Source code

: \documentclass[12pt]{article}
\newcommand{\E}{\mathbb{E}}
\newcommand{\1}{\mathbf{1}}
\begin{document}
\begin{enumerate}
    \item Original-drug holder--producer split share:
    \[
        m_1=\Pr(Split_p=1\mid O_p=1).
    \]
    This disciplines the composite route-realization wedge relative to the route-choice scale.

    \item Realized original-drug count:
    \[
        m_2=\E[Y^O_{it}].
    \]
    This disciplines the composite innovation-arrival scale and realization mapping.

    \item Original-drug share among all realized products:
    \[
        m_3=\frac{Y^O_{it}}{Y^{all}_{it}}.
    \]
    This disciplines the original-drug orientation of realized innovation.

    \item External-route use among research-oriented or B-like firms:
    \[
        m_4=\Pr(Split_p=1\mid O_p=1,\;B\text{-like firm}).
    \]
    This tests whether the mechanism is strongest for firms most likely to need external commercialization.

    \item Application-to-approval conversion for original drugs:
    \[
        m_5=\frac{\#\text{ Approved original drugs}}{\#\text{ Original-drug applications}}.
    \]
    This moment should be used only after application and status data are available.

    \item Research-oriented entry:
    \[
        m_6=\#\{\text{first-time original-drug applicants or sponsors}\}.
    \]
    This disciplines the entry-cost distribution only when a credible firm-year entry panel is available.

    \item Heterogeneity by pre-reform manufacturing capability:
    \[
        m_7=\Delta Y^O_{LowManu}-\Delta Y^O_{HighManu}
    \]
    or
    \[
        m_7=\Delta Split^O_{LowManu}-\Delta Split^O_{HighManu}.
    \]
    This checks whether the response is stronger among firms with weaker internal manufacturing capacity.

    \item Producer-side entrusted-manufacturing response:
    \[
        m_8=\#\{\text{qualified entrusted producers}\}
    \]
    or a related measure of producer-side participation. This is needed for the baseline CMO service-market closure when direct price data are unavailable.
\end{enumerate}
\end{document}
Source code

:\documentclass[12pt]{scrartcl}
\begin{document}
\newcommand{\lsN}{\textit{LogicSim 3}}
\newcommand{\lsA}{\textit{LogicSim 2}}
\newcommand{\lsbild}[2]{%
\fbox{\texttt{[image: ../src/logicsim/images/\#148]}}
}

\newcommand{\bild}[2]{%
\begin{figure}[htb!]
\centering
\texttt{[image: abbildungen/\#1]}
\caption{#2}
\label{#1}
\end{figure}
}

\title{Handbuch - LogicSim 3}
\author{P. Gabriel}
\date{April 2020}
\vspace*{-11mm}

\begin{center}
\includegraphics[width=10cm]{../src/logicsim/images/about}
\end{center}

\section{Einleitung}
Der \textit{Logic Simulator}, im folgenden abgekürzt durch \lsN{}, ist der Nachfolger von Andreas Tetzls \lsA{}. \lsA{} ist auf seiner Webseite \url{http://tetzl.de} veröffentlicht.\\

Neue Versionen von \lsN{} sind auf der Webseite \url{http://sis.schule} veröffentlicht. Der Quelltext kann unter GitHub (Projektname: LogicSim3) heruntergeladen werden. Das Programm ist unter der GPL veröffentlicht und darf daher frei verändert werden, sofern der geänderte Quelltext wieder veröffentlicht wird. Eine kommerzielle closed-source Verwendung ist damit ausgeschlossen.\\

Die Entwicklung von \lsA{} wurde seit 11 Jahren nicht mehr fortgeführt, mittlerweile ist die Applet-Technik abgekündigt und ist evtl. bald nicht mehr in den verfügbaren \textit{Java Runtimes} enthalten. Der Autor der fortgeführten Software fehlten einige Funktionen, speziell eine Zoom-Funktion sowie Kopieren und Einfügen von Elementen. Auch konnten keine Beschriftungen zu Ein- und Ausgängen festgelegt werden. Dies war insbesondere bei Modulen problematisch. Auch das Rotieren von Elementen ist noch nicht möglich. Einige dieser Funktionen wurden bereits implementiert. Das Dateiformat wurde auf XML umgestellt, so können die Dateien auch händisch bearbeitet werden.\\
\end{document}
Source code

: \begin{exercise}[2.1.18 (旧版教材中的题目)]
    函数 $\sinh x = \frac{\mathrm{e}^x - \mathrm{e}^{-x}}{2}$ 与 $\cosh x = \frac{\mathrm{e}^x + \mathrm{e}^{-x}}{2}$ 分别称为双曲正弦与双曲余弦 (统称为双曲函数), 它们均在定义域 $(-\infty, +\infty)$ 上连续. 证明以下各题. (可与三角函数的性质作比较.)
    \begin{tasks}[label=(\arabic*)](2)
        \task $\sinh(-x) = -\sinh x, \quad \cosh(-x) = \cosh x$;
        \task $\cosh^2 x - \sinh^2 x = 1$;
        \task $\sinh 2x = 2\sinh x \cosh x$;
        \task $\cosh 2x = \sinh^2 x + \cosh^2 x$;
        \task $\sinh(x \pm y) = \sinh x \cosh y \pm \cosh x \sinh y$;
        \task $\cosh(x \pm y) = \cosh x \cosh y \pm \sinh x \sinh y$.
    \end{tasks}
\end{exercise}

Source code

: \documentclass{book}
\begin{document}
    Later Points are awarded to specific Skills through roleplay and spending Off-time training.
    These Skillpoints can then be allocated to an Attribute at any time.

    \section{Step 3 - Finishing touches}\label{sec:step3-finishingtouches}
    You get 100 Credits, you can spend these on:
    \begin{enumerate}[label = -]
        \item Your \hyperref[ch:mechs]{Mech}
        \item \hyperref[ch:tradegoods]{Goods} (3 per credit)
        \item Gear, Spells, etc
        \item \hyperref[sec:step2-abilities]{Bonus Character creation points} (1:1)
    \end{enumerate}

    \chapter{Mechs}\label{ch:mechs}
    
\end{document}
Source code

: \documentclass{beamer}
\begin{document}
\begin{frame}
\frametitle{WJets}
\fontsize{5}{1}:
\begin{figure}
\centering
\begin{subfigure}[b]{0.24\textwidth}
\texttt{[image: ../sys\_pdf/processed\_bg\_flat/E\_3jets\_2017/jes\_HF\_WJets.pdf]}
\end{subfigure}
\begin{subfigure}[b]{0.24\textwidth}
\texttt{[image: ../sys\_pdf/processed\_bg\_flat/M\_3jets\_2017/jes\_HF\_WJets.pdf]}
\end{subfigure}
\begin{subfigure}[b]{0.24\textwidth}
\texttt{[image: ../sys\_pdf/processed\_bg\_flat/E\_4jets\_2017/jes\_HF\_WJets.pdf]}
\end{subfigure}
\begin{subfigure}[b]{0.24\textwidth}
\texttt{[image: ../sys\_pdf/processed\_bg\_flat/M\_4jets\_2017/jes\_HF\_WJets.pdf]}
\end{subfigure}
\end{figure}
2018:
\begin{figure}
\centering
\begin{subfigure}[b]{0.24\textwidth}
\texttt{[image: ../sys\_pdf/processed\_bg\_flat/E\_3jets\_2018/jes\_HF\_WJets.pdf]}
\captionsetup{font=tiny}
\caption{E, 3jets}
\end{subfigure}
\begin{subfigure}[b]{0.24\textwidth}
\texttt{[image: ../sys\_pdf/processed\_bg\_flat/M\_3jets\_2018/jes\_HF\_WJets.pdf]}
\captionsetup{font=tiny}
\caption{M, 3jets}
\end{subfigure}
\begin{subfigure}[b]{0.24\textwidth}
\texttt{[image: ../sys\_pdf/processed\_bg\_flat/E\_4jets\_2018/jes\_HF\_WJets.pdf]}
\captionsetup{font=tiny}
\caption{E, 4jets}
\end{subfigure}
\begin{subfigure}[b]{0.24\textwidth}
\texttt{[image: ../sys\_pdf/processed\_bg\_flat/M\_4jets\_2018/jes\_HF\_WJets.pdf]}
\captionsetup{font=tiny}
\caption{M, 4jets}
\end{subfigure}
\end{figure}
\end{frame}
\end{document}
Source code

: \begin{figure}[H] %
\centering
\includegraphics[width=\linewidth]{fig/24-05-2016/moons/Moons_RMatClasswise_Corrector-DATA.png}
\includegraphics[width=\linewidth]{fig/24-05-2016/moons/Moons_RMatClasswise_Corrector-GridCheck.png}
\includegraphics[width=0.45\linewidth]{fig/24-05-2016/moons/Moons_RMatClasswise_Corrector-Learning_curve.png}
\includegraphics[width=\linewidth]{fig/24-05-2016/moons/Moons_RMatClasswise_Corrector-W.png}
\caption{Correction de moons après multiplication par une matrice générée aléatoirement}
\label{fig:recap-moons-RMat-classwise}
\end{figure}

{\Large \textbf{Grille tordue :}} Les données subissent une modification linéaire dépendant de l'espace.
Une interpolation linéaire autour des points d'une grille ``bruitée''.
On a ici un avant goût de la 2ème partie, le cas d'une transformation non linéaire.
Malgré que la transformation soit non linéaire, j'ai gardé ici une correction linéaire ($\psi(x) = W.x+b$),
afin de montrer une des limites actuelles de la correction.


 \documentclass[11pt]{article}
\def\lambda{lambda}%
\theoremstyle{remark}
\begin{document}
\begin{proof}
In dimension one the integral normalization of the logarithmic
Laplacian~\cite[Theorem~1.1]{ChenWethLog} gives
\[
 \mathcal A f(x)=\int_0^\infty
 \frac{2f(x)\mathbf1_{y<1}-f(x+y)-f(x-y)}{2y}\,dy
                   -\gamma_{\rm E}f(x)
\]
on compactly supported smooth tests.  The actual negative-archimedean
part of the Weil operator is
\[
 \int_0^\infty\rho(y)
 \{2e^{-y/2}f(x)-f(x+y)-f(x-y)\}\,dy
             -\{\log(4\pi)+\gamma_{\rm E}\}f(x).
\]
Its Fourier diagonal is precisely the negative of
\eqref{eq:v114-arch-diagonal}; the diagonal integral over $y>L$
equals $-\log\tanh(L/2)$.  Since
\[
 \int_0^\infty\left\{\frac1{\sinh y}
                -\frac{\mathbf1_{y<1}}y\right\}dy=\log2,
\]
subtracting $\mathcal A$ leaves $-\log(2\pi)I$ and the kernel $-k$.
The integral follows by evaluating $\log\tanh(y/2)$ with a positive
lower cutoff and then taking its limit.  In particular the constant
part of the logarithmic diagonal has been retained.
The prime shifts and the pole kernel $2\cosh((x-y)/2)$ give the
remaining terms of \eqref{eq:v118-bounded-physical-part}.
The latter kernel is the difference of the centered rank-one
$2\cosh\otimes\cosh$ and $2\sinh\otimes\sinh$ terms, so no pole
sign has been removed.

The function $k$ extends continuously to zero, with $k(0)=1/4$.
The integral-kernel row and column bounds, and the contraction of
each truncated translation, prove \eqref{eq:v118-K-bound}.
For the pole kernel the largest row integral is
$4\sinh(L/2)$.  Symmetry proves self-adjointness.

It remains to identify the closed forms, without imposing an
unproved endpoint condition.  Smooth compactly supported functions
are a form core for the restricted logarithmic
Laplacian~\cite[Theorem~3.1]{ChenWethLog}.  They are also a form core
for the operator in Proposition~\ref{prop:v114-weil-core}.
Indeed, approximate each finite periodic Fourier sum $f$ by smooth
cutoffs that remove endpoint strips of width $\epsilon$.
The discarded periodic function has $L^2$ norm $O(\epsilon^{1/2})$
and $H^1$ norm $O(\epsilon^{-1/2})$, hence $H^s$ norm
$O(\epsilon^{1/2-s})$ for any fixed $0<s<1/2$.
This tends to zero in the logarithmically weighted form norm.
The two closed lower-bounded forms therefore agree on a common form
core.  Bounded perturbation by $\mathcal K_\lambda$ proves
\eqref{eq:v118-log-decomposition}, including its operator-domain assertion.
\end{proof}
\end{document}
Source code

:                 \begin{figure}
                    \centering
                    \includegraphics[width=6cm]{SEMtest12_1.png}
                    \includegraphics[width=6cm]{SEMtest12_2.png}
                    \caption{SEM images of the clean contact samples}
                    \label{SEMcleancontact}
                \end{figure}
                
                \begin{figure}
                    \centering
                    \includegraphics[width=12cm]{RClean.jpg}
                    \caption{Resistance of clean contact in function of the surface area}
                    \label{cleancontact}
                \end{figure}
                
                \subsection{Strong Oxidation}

## Your assignment:
What lines above contain the word "oriented"? Please copy each one.

## Task answer:
    \item External-route use among research-oriented or B-like firms:
    \item Research-oriented entry:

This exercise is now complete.